Library Hits a Milestone with 2 Million Circulation in 2019

For the first time in its 100-year history, the Cleveland Heights-University Heights Public Library circulated over two million items in one year. Director Nancy Levin confirmed the number with CLEVNET, the library consortium that manages Heights Libraries’ online catalog and tracks the circulation of its member libraries.

“This was a very busy year for us, so the numbers don’t really surprise us, but we are thrilled to hit this milestone,” said Levin. “With so many different ways to access materials, people are borrowing more now than ever.”

As of December 31, 2019, Heights Libraries circulation was 2,072,833 for the year. Circulation for physical holdings still far outnumbers that for electronic holdings. A total of 1,868,673, or 90.15 percent, of the 2019 circulation was comprised of physical holdings, like books, DVDs, and CDs; electronic holdings, like eBooks, audiobooks, online magazines, and streaming media (movies, TV shows, and music), comprised 9.85 percent.
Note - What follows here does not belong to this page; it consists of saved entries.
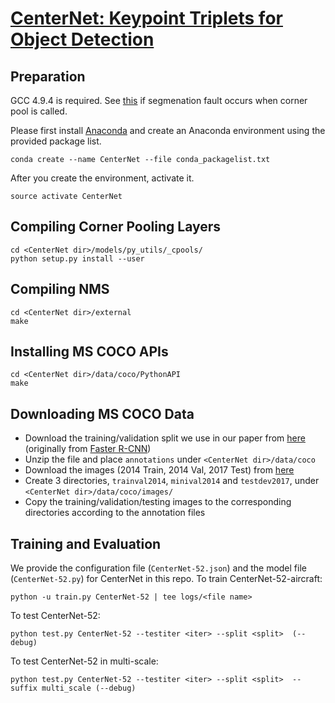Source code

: # [CenterNet: Keypoint Triplets for Object Detection](https://arxiv.org/abs/1904.08189)

## Preparation
GCC 4.9.4 is required. See [this](https://github.com/princeton-vl/CornerNet/issues/47) if segmenation fault occurs when corner pool is called.

Please first install [Anaconda](https://anaconda.org) and create an Anaconda environment using the provided package list.
```
conda create --name CenterNet --file conda_packagelist.txt
```

After you create the environment, activate it.
```
source activate CenterNet
```

## Compiling Corner Pooling Layers
```
cd <CenterNet dir>/models/py_utils/_cpools/
python setup.py install --user
```

## Compiling NMS
```
cd <CenterNet dir>/external
make
```

## Installing MS COCO APIs
```
cd <CenterNet dir>/data/coco/PythonAPI
make
```

## Downloading MS COCO Data
- Download the training/validation split we use in our paper from [here](https://drive.google.com/file/d/1dop4188xo5lXDkGtOZUzy2SHOD_COXz4/view?usp=sharing) (originally from [Faster R-CNN](https://github.com/rbgirshick/py-faster-rcnn/tree/master/data))
- Unzip the file and place `annotations` under `<CenterNet dir>/data/coco`
- Download the images (2014 Train, 2014 Val, 2017 Test) from [here](http://cocodataset.org/#download)
- Create 3 directories, `trainval2014`, `minival2014` and `testdev2017`, under `<CenterNet dir>/data/coco/images/`
- Copy the training/validation/testing images to the corresponding directories according to the annotation files

## Training and Evaluation
We provide the configuration file (`CenterNet-52.json`) and the model file (`CenterNet-52.py`) for CenterNet in this repo.
To train CenterNet-52-aircraft:
```
python -u train.py CenterNet-52 | tee logs/<file name>
```
To test CenterNet-52:
```
python test.py CenterNet-52 --testiter <iter> --split <split>  (--debug)
```
To test CenterNet-52 in multi-scale:
```
python test.py CenterNet-52 --testiter <iter> --split <split>  --suffix multi_scale (--debug)
```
“The eMedia circuclation, while lower than the physical holdings, demonstrates that we’re offering access to a wide variety of materials to as many people as possible, wherever they may be,” said Deputy Director Kim DeNero-Ackroyd. “Customers consume media differently than they used to, and we are keeping up with those trends.”

She continued, “I truly believe physical books will never go away, but If it’s 10 p.m. and you’re, let’s say,  stuck at the airport and want a book to read, you can download one instantly. Or if your child needs a resource for a school project after library hours, you can go online.”

Another possible factor contributing to the high circulation numbers is the Library’s fine-free policy, instituted in 2018. Customers who previously may have been intimidated by punitive policies that prevented them from checking out items now feel welcome again.

Levin also wonders if the Library’s ever-increasing circulation numbers could be part of a larger social trend, what some call the “sharing economy.”

“It seems that young people are less interested in owning things and more interested in finding a way to share resources, like cars and housing,” said Levin. “Libraries have always operated on the principle of sharing, so we cater naturally to the values of millenials and younger generations who believe in it, too.”